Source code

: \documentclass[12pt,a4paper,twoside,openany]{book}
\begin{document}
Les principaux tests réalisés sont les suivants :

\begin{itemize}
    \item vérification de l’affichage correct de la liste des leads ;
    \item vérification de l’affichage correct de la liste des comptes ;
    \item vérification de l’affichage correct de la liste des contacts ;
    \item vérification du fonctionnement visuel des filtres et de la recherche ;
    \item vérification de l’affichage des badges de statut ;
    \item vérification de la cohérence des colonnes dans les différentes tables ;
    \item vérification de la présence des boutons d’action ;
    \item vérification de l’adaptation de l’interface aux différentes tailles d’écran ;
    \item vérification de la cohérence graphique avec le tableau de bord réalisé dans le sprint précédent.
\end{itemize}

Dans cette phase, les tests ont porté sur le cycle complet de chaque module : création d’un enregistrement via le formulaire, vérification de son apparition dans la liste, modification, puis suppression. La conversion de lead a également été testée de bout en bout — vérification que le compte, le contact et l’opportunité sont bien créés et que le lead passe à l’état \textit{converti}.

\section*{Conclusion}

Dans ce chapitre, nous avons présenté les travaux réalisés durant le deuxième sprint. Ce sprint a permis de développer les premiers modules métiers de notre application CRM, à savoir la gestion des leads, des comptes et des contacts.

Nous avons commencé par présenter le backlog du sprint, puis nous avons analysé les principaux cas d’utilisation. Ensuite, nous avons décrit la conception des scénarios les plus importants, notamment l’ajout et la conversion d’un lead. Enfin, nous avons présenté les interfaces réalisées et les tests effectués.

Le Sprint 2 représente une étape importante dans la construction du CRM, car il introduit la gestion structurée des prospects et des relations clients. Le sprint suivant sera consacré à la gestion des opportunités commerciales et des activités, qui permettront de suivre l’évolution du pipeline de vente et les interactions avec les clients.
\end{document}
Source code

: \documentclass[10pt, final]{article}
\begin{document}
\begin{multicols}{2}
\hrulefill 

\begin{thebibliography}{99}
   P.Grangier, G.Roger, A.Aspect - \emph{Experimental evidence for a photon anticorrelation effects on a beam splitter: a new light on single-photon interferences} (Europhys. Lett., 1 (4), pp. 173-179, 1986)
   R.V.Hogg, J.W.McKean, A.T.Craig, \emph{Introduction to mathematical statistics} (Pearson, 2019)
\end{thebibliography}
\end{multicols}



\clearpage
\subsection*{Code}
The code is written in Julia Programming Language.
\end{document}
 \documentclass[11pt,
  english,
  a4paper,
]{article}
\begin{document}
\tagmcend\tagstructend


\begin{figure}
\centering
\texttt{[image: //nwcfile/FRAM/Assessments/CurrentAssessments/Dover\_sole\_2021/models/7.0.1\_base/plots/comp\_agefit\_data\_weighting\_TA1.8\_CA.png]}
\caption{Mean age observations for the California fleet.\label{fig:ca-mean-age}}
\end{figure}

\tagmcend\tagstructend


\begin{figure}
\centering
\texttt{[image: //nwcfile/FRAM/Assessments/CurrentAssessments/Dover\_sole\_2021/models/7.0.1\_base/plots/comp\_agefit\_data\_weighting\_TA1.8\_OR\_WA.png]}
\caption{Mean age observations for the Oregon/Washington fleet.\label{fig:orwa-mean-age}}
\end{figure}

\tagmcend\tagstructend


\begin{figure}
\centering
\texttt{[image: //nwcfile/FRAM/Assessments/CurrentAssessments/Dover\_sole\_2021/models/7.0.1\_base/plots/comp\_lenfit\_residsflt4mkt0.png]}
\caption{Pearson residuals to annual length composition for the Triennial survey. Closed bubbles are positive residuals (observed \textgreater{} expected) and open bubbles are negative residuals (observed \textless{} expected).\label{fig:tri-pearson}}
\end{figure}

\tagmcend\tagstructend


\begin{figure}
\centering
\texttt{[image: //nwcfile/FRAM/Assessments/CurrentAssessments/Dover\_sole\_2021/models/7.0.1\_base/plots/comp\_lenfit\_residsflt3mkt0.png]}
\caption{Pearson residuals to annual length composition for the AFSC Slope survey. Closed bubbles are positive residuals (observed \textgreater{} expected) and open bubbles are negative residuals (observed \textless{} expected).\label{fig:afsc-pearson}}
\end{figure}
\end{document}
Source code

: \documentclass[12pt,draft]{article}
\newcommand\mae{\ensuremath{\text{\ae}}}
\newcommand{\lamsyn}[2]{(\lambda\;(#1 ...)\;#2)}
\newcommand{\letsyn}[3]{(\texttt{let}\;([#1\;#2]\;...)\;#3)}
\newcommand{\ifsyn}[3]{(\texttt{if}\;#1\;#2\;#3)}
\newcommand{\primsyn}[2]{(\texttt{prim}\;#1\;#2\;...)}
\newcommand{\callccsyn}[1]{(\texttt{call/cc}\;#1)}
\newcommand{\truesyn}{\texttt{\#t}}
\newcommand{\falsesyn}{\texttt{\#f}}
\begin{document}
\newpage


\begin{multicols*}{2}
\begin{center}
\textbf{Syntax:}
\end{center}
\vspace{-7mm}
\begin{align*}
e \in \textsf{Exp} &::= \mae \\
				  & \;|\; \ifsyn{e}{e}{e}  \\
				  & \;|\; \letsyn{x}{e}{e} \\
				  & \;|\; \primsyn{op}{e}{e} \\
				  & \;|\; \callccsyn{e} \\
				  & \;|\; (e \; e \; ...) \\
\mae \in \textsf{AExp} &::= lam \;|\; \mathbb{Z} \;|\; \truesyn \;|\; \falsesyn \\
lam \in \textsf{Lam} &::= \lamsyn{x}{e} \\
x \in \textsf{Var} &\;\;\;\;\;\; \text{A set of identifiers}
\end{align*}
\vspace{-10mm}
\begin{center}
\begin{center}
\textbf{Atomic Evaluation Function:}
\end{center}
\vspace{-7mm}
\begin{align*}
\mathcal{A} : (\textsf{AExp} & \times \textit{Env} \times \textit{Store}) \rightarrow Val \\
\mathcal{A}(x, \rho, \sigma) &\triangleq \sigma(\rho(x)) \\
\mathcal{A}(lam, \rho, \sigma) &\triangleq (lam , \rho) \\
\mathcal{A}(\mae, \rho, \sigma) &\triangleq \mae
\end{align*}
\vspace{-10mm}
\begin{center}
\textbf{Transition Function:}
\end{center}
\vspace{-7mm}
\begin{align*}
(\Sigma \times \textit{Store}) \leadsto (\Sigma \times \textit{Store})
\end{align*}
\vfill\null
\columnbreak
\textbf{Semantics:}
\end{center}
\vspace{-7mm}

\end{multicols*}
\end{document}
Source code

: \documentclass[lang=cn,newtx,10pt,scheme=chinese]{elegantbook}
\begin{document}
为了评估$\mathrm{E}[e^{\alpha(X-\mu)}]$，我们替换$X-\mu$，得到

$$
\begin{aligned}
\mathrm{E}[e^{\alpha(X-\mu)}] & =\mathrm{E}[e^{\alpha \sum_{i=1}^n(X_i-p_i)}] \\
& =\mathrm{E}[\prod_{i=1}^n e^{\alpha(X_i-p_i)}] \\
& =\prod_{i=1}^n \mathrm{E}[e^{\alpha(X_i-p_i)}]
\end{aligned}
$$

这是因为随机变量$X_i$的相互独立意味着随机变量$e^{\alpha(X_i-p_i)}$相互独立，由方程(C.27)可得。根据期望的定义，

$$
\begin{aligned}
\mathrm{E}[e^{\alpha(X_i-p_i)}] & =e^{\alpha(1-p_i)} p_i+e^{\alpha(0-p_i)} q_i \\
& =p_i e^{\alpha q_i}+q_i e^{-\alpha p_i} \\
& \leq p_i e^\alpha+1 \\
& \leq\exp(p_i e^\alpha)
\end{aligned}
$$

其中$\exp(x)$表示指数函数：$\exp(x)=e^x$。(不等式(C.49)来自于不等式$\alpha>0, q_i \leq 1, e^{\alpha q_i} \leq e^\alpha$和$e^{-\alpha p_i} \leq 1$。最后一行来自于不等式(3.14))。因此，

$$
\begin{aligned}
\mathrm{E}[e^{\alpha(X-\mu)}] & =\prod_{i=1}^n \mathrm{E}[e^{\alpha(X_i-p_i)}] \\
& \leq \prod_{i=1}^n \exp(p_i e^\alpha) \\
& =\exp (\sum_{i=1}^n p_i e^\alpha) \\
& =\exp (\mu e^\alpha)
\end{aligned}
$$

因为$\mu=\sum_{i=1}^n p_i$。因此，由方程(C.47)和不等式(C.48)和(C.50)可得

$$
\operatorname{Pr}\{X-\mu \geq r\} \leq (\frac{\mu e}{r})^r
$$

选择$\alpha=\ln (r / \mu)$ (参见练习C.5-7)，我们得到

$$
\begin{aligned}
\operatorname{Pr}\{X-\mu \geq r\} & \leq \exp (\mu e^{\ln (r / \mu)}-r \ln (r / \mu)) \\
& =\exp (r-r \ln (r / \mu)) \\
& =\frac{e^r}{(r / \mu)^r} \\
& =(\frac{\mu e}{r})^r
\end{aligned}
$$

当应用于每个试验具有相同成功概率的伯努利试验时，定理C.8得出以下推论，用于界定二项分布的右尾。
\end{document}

* * * * * * *

• **Goal of the exercise**:
Starting with the first line of the entries and ending with the line that has "des comptes ;", copy each line exactly and add nothing.

• **Result of the exercise**:
Source code

: \documentclass[12pt,a4paper,twoside,openany]{book}
\begin{document}
Les principaux tests réalisés sont les suivants :

\begin{itemize}
    \item vérification de l’affichage correct de la liste des leads ;
    \item vérification de l’affichage correct de la liste des comptes ;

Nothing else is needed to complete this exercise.